Unlike many of her fans, Callas was a fan of Sutherland. She saw her do Lucia and remarked after seeing her run all over the stage while singing big coloratura scales " I couldn't do that!" I am glad I can be a fan of both. Callas was certainly truly remarkable as Lucia both in recording and onstage, but Sutherland did hundreds of performances of the role to great acclaim and was still running around the stage singing coloratura in her 60's! I would say Callas and Sutherland were the apex of the art of the trill.


----------



## The Conte (May 31, 2015)

Seattleoperafan said:


> Unlike many of her fans, Callas was a fan of Sutherland. She saw her do Lucia and remarked after seeing her run all over the stage while singing big coloratura scales " I couldn't do that!" I am glad I can be a fan of both. Callas was certainly truly remarkable as Lucia both in recording and onstage, but Sutherland did hundreds of performances of the role to great acclaim and was still running around the stage singing coloratura in her 60's! I would say Callas and Sutherland were the apex of the art of the trill.


I've been listening to a lot of very early Sutherland recently (her first live Lucia, Puritani and Sonnambula and her first studio recordings of those).

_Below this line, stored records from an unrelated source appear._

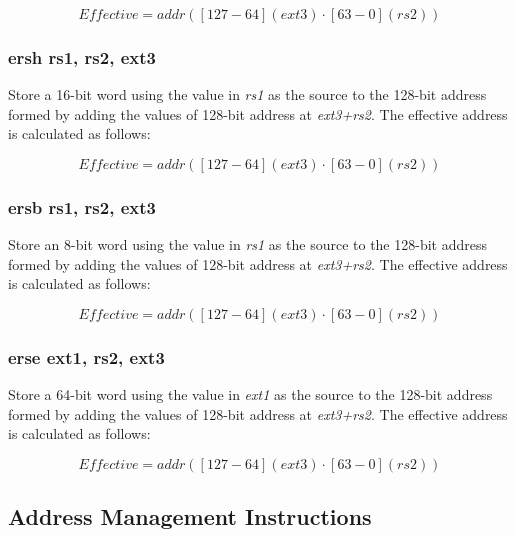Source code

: \documentclass{article}
\begin{document}
\begin{equation}
Effective = addr([127-64](ext3) \cdot [63-0](rs2))
\end{equation}

\subsubsection{ersh rs1, rs2, ext3}

Store a 16-bit word using the value in \textit{rs1} as the source 
to the 128-bit address formed by adding the values of
128-bit address at \textit{ext3+rs2}.  The effective address is calculated 
as follows: 

\begin{equation}
Effective = addr([127-64](ext3) \cdot [63-0](rs2))
\end{equation}

\subsubsection{ersb rs1, rs2, ext3}

Store an 8-bit word using the value in \textit{rs1} as the source 
to the 128-bit address formed by adding the values of
128-bit address at \textit{ext3+rs2}.  The effective address is calculated 
as follows: 

\begin{equation}
Effective = addr([127-64](ext3) \cdot [63-0](rs2))
\end{equation}

\subsubsection{erse ext1, rs2, ext3}

Store a 64-bit word using the value in \textit{ext1} as the source 
to the 128-bit address formed by adding the values of
128-bit address at \textit{ext3+rs2}.  The effective address is calculated 
as follows: 

\begin{equation}
Effective = addr([127-64](ext3) \cdot [63-0](rs2))
\end{equation}

\subsection{Address Management Instructions}
\label{sec:AddressManagementInstructions}
\end{document}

Her voice changed very quickly after 1961 and whilst the difference between her second bel canto recordings of her main roles and the first is large, her voice was very different pre 1961 and I love her clear diction (in addition she tends to be more dramatically involved).

That said there's lots of Sutherland gems I like all across her career despite not being a super fan.

N.


----------



## Seattleoperafan (Mar 24, 2013)

The Conte said:


> I've been listening to a lot of very early Sutherland recently (her first live Lucia, Puritani and Sonnambula and her first studio recordings of those). Her voice changed very quickly after 1961 and whilst the difference between her second bel canto recordings of her main roles and the first is large, her voice was very different pre 1961 and I love her clear diction (in addition she tends to be more dramatically involved).
> 
> That said there's lots of Sutherland gems I like all across her career despite not being a super fan.
> 
> N.


Many agree with you about the voice change and I hear it. It doesn't bother me like it does others.. I like her better later for some reason. If the less bright vocal placement helped her keep singing longer it probably worked. I had heard bonynge did it for a long term vocal preservation. Thanks for piping in.


----------



## The Conte (May 31, 2015)

Seattleoperafan said:


> Many agree with you about the voice change and I hear it. It doesn't bother me like it does others.. I like her better later for some reason. If the less bright vocal placement helped her keep singing longer it probably worked. I had heard bonynge did it for a long term vocal preservation. Thanks for piping in.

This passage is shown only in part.